DATA IN THIS EXERCISE =
=== Section Start ===

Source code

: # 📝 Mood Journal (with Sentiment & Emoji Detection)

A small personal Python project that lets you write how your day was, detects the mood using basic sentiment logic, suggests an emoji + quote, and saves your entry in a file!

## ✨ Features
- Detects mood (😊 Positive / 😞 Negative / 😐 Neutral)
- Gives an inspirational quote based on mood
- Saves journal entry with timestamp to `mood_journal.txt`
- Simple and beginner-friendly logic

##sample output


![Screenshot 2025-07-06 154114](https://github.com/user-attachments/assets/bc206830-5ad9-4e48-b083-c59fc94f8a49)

=== Section End ===
=== Section Start ===

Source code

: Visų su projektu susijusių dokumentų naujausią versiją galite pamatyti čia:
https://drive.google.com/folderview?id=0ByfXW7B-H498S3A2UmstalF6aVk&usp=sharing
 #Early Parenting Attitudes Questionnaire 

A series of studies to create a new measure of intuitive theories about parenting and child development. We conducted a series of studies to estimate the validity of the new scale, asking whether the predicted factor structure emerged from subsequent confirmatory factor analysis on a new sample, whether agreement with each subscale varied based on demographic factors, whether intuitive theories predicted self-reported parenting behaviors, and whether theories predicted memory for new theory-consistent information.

=== Section End ===
=== Section Start ===

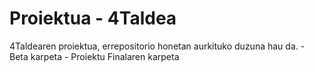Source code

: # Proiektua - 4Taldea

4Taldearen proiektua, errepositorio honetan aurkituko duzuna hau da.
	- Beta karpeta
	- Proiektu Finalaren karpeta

=== Section End ===

WHAT THIS TASK INVOLVES =
Go through the material above, and wherever a line holds the word "quote", copy it.

RESULT OF THE EXERCISE =
A small personal Python project that lets you write how your day was, detects the mood using basic sentiment logic, suggests an emoji + quote, and saves your entry in a file!
- Gives an inspirational quote based on mood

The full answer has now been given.